Product discovery

This guide covers the most common use cases connected to product discovery. Use it to find the use case that best suits your goal and follow the setup guidance to get it running.

Prerequisites

Use cases in this guide require catalog attributes or events to be mapped before they work correctly. See data mapping for guidance on mapping catalog attributes and events to the naming conventions Bloomreach expects.

New products on stock

Ecommerce goal: Activation, repeated purchases.

Example usage: Recommending similar items engages customers with a variety of products related to the one they're currently viewing or recently viewed. When your catalog is well-documented and rich in properties, you can surface alternatives based on shared product attributes.

Ideal placements: Homepage, campaigns.

Requirements: A product catalog containing a datetime column or any numerical column used to sort products in descending order.

Setup: Use the New items template.

Alternative products (based on items)

Ecommerce Goal: Activation, repeated purchases.

Example usage: Recommending similar items engages customers with a variety of products related to the one they're currently viewing or recently viewed. When your catalog is well-documented and rich in properties, you can surface alternatives based on shared product attributes.

Ideal placements: Product detail page.

Requirements: A product catalog containing as many features as possible, such as descriptions, images, tags, brands, categories, and colors. To make these attributes available for recommendations, complete the data mapping.

Setup: Use the Textual similarity model or the More like this model, as used in the Alternative products use case.

Alternative products (based on customers)

Ecommerce Goal: Activation, repeated purchases.

Example usage: When your catalog isn't well-documented — for example, it lacks tags or other grouping properties — you can recommend alternative products based on customer behavioral data instead.

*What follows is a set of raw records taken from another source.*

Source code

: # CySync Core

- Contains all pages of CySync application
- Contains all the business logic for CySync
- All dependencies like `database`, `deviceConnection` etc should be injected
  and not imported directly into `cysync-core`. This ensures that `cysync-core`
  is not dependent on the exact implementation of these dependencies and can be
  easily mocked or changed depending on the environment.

Ideal placements: Product detail page.

Requirements:

  • Event tracking for the following events: purchase product, view product, and add to cart.
  • At least 3 months of tracked data.

Setup: Use the Product detail template. You can also set customer preferences reordering. See Alternative products (based on items) for an example.

Alternative products (based on filter)

Ecommerce goal: Activation, repeated purchases.

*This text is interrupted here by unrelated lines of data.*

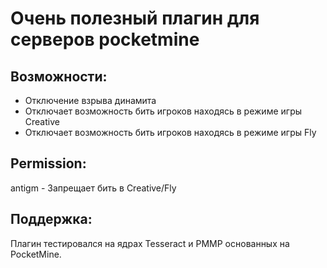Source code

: # Очень полезный плагин для серверов pocketmine

## Возможности:

- Отключение взрыва динамита
- Отключает возможность бить игроков находясь в режиме игры Creative
- Отключает возможность бить игроков находясь в режиме игры Fly
## Permission:
antigm - Запрещает бить в Creative/Fly
## Поддержка:
Плагин тестировался на ядрах Tesseract и PMMP основанных на PocketMine.
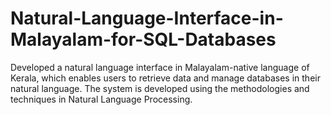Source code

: # Natural-Language-Interface-in-Malayalam-for-SQL-Databases
 Developed a natural language interface in Malayalam-native language of Kerala,  which enables users to retrieve data and manage databases in their natural  language. The system is developed using the methodologies and techniques in  Natural Language Processing.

Example usage: Recommending products based on catalog filters — such as a particular category, brand, or combination of filters — lets you surface specific products to customers you want to target.

Ideal placements: Product listing page.

Requirements: A product catalog containing as many features as possible, such as descriptions, tags, brands, categories, and colors. To make these attributes available for recommendations, complete the data mapping (link).

Setup: Use the Filter based template.

Most popular products

Ecommerce goal: Activation, repeated purchases.

Example usage: Recommending the most popular items on the homepage is a standard way to engage new customers who have no historical data. Pair it with a prominent header for best results.

Ideal placements: Homepage, email campaigns.

Requirements:

  • Data mapping for events that express a popularity metric, most commonly view_item or purchase_item.
  • At least one week of tracked data.

Setup: Use the Popular right now template.

Top products from category

Ecommerce goal: Activation, repeated purchases.

Example usage: Showing customers the top products from the category they're currently viewing helps surface relevant items without leaving the page.

Ideal placements: Category page.

Requirements:

  • Data mapping for events that record customer interactions with items and represent similarities, such as view_item and purchase_item.
  • Category tracking in events. To generate recommendations for categories such as t-shirts, jeans, or skirts, you must track those categories in the relevant events:
    • For top-selling items from a category, track the category in the purchase_item event.
    • For most-viewed items, track the category in the view_item event.
    • Categories can be tracked as a string or a list of strings — for example, category: "t-shirt" or category: ["t-shirt", "woman", "blue"]. If you track categories as a list, verify the format in Data & Assets > Data manager > Events > view_item. The same format applies to one-time imports: use ["t-shirt", "woman", "blue"] with type list for multiple categories, or "t-shirt" with type string for a single category.
Events detail for the view_item event, highlighting how category attributes are tracked so recommendation use cases can filter by category correctly.

Setup: Use the Metric based category template.

Browse abandonment

Ecommerce goal: Repeated purchases.

Example usage: Targeting customers who recently left your website and reminding them of the products they interacted with — based on views or their cart — is an effective approach. Email campaigns featuring the last items a customer viewed work well for this.

Ideal placements: Email, homepage, product detail page.

Requirements: Data mapping for events that record customer interactions with items, such as view_item and purchase_item.

Setup: Use the Customer recent interactions template.